**Aim of the task**
Please find how many lines of the data contain the string "dass", and respond with that number only.

═════ Provided material ═════

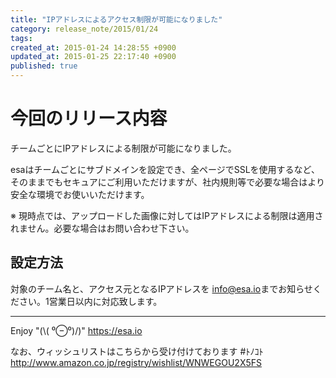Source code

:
 ```yaml
---
title: "IPアドレスによるアクセス制限が可能になりました"
category: release_note/2015/01/24
tags: 
created_at: 2015-01-24 14:28:55 +0900
updated_at: 2015-01-25 22:17:40 +0900
published: true
---
```


# 今回のリリース内容

チームごとにIPアドレスによる制限が可能になりました。

esaはチームごとにサブドメインを設定でき、全ページでSSLを使用するなど、そのままでもセキュアにご利用いただけますが、社内規則等で必要な場合はより安全な環境でお使いいただけます。

※ 現時点では、アップロードした画像に対してはIPアドレスによる制限は適用されません。必要な場合はお問い合わせ下さい。

## 設定方法

対象のチーム名と、アクセス元となるIPアドレスを <a href="mailto:info@esa.io">info@esa.io</a>までお知らせください。1営業日以内に対応致します。


---
Enjoy "(\\( ⁰⊖⁰)/)"
https://esa.io

なお、ウィッシュリストはこちらから受け付けております #ﾄﾉｺﾄ
http://www.amazon.co.jp/registry/wishlist/WNWEGOU2X5FS

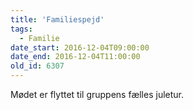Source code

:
 ```yaml
---
title: 'Familiespejd'
tags:
  - Familie
date_start: 2016-12-04T09:00:00
date_end: 2016-12-04T11:00:00
old_id: 6307
---
```

Mødet er flyttet til gruppens fælles juletur.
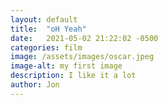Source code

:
 ```yaml
---
layout: default
title:  "oH Yeah"
date:   2021-05-02 21:22:02 -0500
categories: film
image: /assets/images/oscar.jpeg
image-alt: my first image
description: I like it a lot
author: Jon
---
```

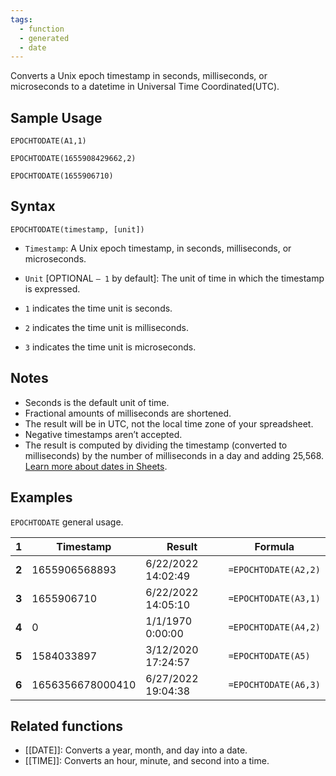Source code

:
 ```yaml
---
tags:
  - function
  - generated
  - date
---
```


Converts a Unix epoch timestamp in seconds, milliseconds, or microseconds to a datetime in Universal Time Coordinated(UTC).

Sample Usage
------------

`EPOCHTODATE(A1,1)`

`EPOCHTODATE(1655908429662,2)`

`EPOCHTODATE(1655906710)`

Syntax
------

`EPOCHTODATE(timestamp, [unit])`

* `Timestamp`: A Unix epoch timestamp, in seconds, milliseconds, or microseconds.
* `Unit` [OPTIONAL `– 1` by default]: The unit of time in which the timestamp is expressed.

* `1` indicates the time unit is seconds.
* `2` indicates the time unit is milliseconds.
* `3` indicates the time unit is microseconds.

Notes
-----

* Seconds is the default unit of time.
* Fractional amounts of milliseconds are shortened.
* The result will be in UTC, not the local time zone of your spreadsheet.
* Negative timestamps aren’t accepted.
* The result is computed by dividing the timestamp (converted to milliseconds) by the number of milliseconds in a day and adding 25,568. [Learn more about dates in Sheets](https://support.google.com/docs/answer/3092969).

Examples
--------

`EPOCHTODATE` general usage.

| 1 | Timestamp | Result | Formula |
| --- | --- | --- | --- |
| **2** | 1655906568893 | 6/22/2022 14:02:49 | `=EPOCHTODATE(A2,2)` |
| **3** | 1655906710 | 6/22/2022 14:05:10 | `=EPOCHTODATE(A3,1)` |
| **4** | 0 | 1/1/1970 0:00:00 | `=EPOCHTODATE(A4,2)` |
| **5** | 1584033897 | 3/12/2020 17:24:57 | `=EPOCHTODATE(A5)` |
| **6** | 1656356678000410 | 6/27/2022 19:04:38 | `=EPOCHTODATE(A6,3)` |

Related functions
-----------------

* [[DATE]]: Converts a year, month, and day into a date.
* [[TIME]]: Converts an hour, minute, and second into a time.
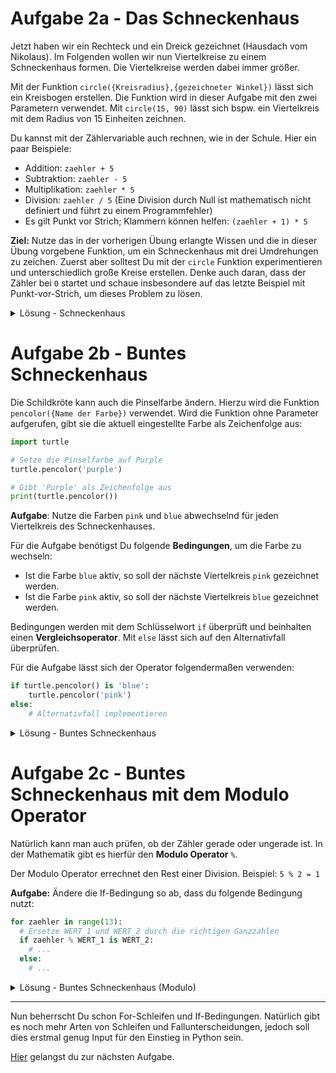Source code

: # Aufgabe 2a - Das Schneckenhaus

Jetzt haben wir ein Rechteck und ein Dreick gezeichnet (Hausdach vom Nikolaus).
Im Folgenden wollen wir nun Viertelkreise zu einem Schneckenhaus formen.
Die Viertelkreise werden dabei immer größer.

Mit der Funktion `circle({Kreisradius},{gezeichneter Winkel})` lässt sich ein Kreisbogen erstellen.
Die Funktion wird in dieser Aufgabe mit den zwei Parametern verwendet.
Mit `circle(15, 90)` lässt sich bspw. ein Viertelkreis mit dem Radius von 15 Einheiten zeichnen.

Du kannst mit der Zählervariable auch rechnen, wie in der Schule. Hier ein paar Beispiele:

- Addition: `zaehler + 5`
- Subtraktion: `zaehler - 5`
- Multiplikation: `zaehler * 5`
- Division: `zaehler / 5` (Eine Division durch Null ist mathematisch nicht definiert und führt zu einem Programmfehler)
- Es gilt Punkt vor Strich; Klammern können helfen: `(zaehler + 1) * 5`

**Ziel:** Nutze das in der vorherigen Übung erlangte Wissen und die in dieser Übung vorgebene Funktion, um ein Schneckenhaus mit drei Umdrehungen zu zeichen.
Zuerst aber solltest Du mit der `circle` Funktion experimentieren und unterschiedlich große Kreise erstellen.
Denke auch daran, dass der Zähler bei `0` startet und schaue insbesondere auf das letzte Beispiel mit Punkt-vor-Strich, um dieses Problem zu lösen.

<details>
<summary>Lösung - Schneckenhaus</summary>

```python
import turtle

for zaehler in range(13):
  turtle.circle((zaehler + 1) * 15, 90)
```

</details>

# Aufgabe 2b - Buntes Schneckenhaus

Die Schildkröte kann auch die Pinselfarbe ändern. 
Hierzu wird die Funktion `pencolor({Name der Farbe})` verwendet.
Wird die Funktion ohne Parameter aufgerufen, gibt sie die aktuell eingestellte Farbe als Zeichenfolge aus:

```python
import turtle

# Setze die Pinselfarbe auf Purple
turtle.pencolor('purple')

# Gibt 'Purple' als Zeichenfolge aus
print(turtle.pencolor())
```

**Aufgabe**: Nutze die Farben `pink` und `blue` abwechselnd für jeden Viertelkreis des Schneckenhauses.

Für die Aufgabe benötigst Du folgende **Bedingungen**, um die Farbe zu wechseln:

- Ist die Farbe `blue` aktiv, so soll der nächste Viertelkreis `pink` gezeichnet werden.
- Ist die Farbe `pink` aktiv, so soll der nächste Viertelkreis `blue` gezeichnet werden.

Bedingungen werden mit dem Schlüsselwort `if` überprüft und beinhalten einen **Vergleichsoperator**.
Mit `else` lässt sich auf den Alternativfall überprüfen.

Für die Aufgabe lässt sich der Operator folgendermaßen verwenden:

```python
if turtle.pencolor() is 'blue':
    turtle.pencolor('pink')
else:
    # Alternativfall implementieren
```

<details>
<summary>Lösung - Buntes Schneckenhaus</summary>

```python
import turtle

turtle.pencolor('pink')

for zaehler in range(13):
  if turtle.pencolor() is 'pink':
    turtle.color('blue')
  else:
    turtle.color('pink')
  
  turtle.circle((zaehler + 1) * 15, 90)
```

</details>

# Aufgabe 2c - Buntes Schneckenhaus mit dem Modulo Operator

Natürlich kann man auch prüfen, ob der Zähler gerade oder ungerade ist.
In der Mathematik gibt es hierfür den **Modulo Operator** `%`.

Der Modulo Operator errechnet den Rest einer Division.
Beispiel: `5 % 2 = 1`

**Aufgabe:** Ändere die If-Bedingung so ab, dass du folgende Bedingung nutzt:

```python
for zaehler in range(13):
  # Ersetze WERT_1 und WERT_2 durch die richtigen Ganzzahlen
  if zaehler % WERT_1 is WERT_2:
    # ...
  else:
    # ...
```

<details>
<summary>Lösung - Buntes Schneckenhaus (Modulo)</summary>

```python
import turtle

turtle.pencolor('pink')

for zaehler in range(13):
  if zaehler % 2 is 0:
    turtle.color('blue')
  else:
    turtle.color('pink')
  
  turtle.circle((zaehler + 1) * 15, 90)
```

</details>

---

Nun beherrscht Du schon For-Schleifen und If-Bedingungen.
Natürlich gibt es noch mehr Arten von Schleifen und Fallunterscheidungen,
jedoch soll dies erstmal genug Input für den Einstieg in Python sein.

[Hier](A3_Tannenbaum.md) gelangst du zur nächsten Aufgabe.
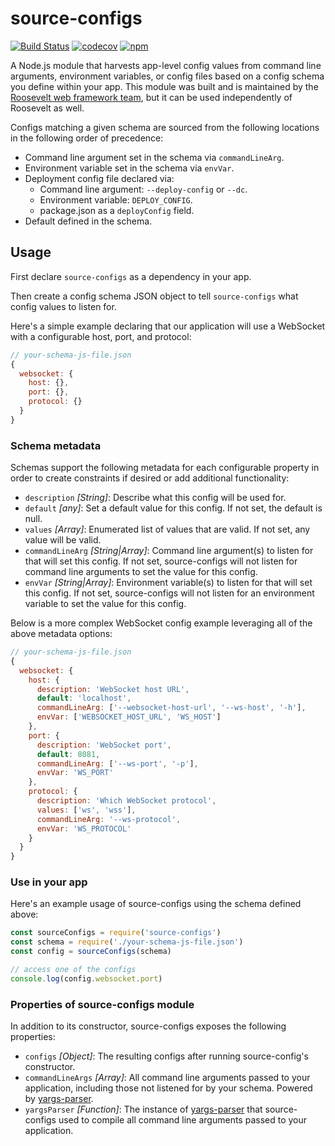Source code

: # source-configs

[![Build Status](https://travis-ci.org/rooseveltframework/source-configs.svg?branch=master)](https://travis-ci.org/rooseveltframework/source-configs) [![codecov](https://codecov.io/gh/rooseveltframework/source-configs/branch/master/graph/badge.svg)](https://codecov.io/gh/rooseveltframework/source-configs) [![npm](https://img.shields.io/npm/v/source-configs.svg)](https://www.npmjs.com/package/source-configs)

A Node.js module that harvests app-level config values from command line arguments, environment variables, or config files based on a config schema you define within your app. This module was built and is maintained by the [Roosevelt web framework team](https://github.com/orgs/rooseveltframework/people), but it can be used independently of Roosevelt as well.

Configs matching a given schema are sourced from the following locations in the following order of precedence:

- Command line argument set in the schema via `commandLineArg`.
- Environment variable set in the schema via `envVar`.
- Deployment config file declared via:
  - Command line argument: `--deploy-config` or `--dc`.
  - Environment variable: `DEPLOY_CONFIG`.
  - package.json as a `deployConfig` field.
- Default defined in the schema.

## Usage

First declare `source-configs` as a dependency in your app.

Then create a config schema JSON object to tell `source-configs` what config values to listen for.

Here's a simple example declaring that our application will use a WebSocket with a configurable host, port, and protocol:

```js
// your-schema-js-file.json
{
  websocket: {
    host: {},
    port: {},
    protocol: {}
  }
}
```

### Schema metadata

Schemas support the following metadata for each configurable property in order to create constraints if desired or add additional functionality:

- `description` *[String]*: Describe what this config will be used for.
- `default` *[any]*: Set a default value for this config. If not set, the default is null.
- `values` *[Array]*: Enumerated list of values that are valid. If not set, any value will be valid.
- `commandLineArg` *[String|Array<String>]*: Command line argument(s) to listen for that will set this config. If not set, source-configs will not listen for command line arguments to set the value for this config.
- `envVar` *[String|Array<String>]*: Environment variable(s) to listen for that will set this config. If not set, source-configs will not listen for an environment variable to set the value for this config.

Below is a more complex WebSocket config example leveraging all of the above metadata options:

```js
// your-schema-js-file.json
{
  websocket: {
    host: {
      description: 'WebSocket host URL',
      default: 'localhost',
      commandLineArg: ['--websocket-host-url', '--ws-host', '-h'],
      envVar: ['WEBSOCKET_HOST_URL', 'WS_HOST']
    },
    port: {
      description: 'WebSocket port',
      default: 8081,
      commandLineArg: ['--ws-port', '-p'],
      envVar: 'WS_PORT'
    },
    protocol: {
      description: 'Which WebSocket protocol',
      values: ['ws', 'wss'],
      commandLineArg: '--ws-protocol',
      envVar: 'WS_PROTOCOL'
    }
  }
}
```

### Use in your app

Here's an example usage of source-configs using the schema defined above:

```javascript
const sourceConfigs = require('source-configs')
const schema = require('./your-schema-js-file.json')
const config = sourceConfigs(schema)

// access one of the configs
console.log(config.websocket.port)
```

### Properties of source-configs module

In addition to its constructor, source-configs exposes the following properties:

- `configs` *[Object]*: The resulting configs after running source-config's constructor.
- `commandLineArgs` *[Array]*: All command line arguments passed to your application, including those not listened for by your schema. Powered by [yargs-parser](https://www.npmjs.com/package/yargs-parser).
- `yargsParser` *[Function]*: The instance of [yargs-parser](https://www.npmjs.com/package/yargs-parser) that source-configs used to compile all command line arguments passed to your application.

═════

**Result of the task**
2